Não só a comunidade dos discípulos, que se fazem apóstolos
segundo o mandato divino, tem Maria por mãe, como, nesta comunidade, Maria se
torna a mãe dos que pregam a salvação, dos que a aceitam e se tornam seus
instrumentos.
Assim, Maria é, ao mesmo tempo, mãe da Igreja e protótipo da
Igreja-mãe. É, em última análise, pela sua vertente discreta e de omnipotência
suplicante (intercede por nós junto de Jesus e
apresenta-lhe nossos dramas e êxitos, tal como é missionaria de Jesus junto de
nós avisando e aconselhando-nos), não tanto as mãos de quem trabalha, mas sobretudo o coração
de quem pulsa no Espírito Santo e os pés de caminhante com a marcha da Igreja.
A este respeito, o n.º 63 da Lumen gentium (Constituição Dogmática
sobre a Igreja) ensina:
“Pelo dom e missão
da maternidade divina, que a une a seu Filho Redentor, e pelas suas singulares
graças e funções, está a Virgem intimamente ligada à Igreja: a Mãe de Deus é o
tipo e a figura da Igreja, na ordem da fé, da caridade e da perfeita união com
Cristo, como já ensinava Santo Ambrósio. Com efeito, no mistério da Igreja, que
é também com razão chamada mãe e virgem, a bem-aventurada Virgem Maria foi
adiante, como modelo eminente e único de virgem e de mãe. Porque, acreditando e
obedecendo, gerou na terra, sem ter conhecido varão, por obra e graça do
Espírito Santo, o Filho do eterno Pai; nova Eva, que acreditou sem a mais leve dúvida,
não na serpente antiga, mas no mensageiro celeste. E deu à luz um Filho, que
Deus estabeleceu primogénito de muitos irmãos (Rm 8,29), isto é, dos fiéis,
para cuja geração e educação Ela coopera com amor de mãe.”.
O Papa São Paulo VI, no dia 21 de novembro de 1964, “no discurso
conclusivo da III Sessão Conciliar”, no ato público de promulgação da
Constituição Lumen Gentium, proclamou Maria
como “Mãe da Igreja”. Fê-lo perante mais de dois mil bispos reunidos na Basílica
de São Pedro, embora com o “parecer negativo dos bispos alemães e da comissão
doutrinal”, que se preocupavam com a conveniência ecuménica da proclamação, bem
como com críticas particulares como as do seu amigo o filósofo Jean Guitton. Contudo, já o
Papa São João XXIII, em 1960, tinha atribuído a Nossa Senhora este título e São
Paulo VI tinha manifestado, no final da II Sessão Conciliar, a “esperança de
que se chegasse àquela proclamação”.
No dia 3 de março de 2018, foi publicado um Decreto da
Congregação para o Culto Divino e a Disciplina dos Sacramentos, pelo qual Francisco
decidiu a inscrição da Memória da “Bem-aventurada Virgem Maria, Mãe da Igreja”
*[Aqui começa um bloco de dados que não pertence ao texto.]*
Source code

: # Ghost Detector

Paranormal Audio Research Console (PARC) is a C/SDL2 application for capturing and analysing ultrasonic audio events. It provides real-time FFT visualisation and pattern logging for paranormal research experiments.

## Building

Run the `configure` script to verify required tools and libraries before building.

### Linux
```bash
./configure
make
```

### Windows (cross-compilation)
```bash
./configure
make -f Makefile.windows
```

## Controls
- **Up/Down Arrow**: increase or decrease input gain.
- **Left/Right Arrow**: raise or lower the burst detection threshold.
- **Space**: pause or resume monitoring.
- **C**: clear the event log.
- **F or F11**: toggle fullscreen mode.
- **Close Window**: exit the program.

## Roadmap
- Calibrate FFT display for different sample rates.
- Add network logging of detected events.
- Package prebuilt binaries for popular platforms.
no Calendário Romano Geral. E o Cardeal Robert Sarah, prefeito daquele
dicastério, comentando o Decreto, afirmava que a maturação da veneração litúrgica
de Maria decorre de uma melhor compreensão da sua presença no mistério de
Cristo e da Igreja.
***
E é esta a razão que está explicitamente na base do ato a que
os Bispos do Canadá e dos Estados Unidos da América vão proceder de consagração
a Maria no próximo dia 1 de maio.
Com efeito, unidos, os Bispos destes dois países vão renovar
a consagração das respetivas nações à Virgem Maria, entregando-se aos seus
cuidados no início do mês mariano.
Dom José Gomez, Arcebispo de Los Angeles e presidente da
Conferência dos Bispos dos Estados Unidos, em carta enviada a 22 de abril, convidou
os Bispos do país a unirem-se, no 1.º de maio, para consagrar os Estados Unidos
à Santíssima Virgem Maria neste momento de crise causado pela pandemia, evento
que coincidirá com a consagração do Canadá à Mãe de Deus. E, explicado que a
consagração mariana será feita com o título de “Maria, Mãe da Igreja”, referiu:
“Todos os anos a
Igreja busca a intercessão especial da Mãe de Deus durante o mês de maio. Este
ano, buscamos com maior fervor a assistência de Nossa Senhora enquanto
enfrentamos juntos os efeitos da pandemia global causada pelo coronavírus.”.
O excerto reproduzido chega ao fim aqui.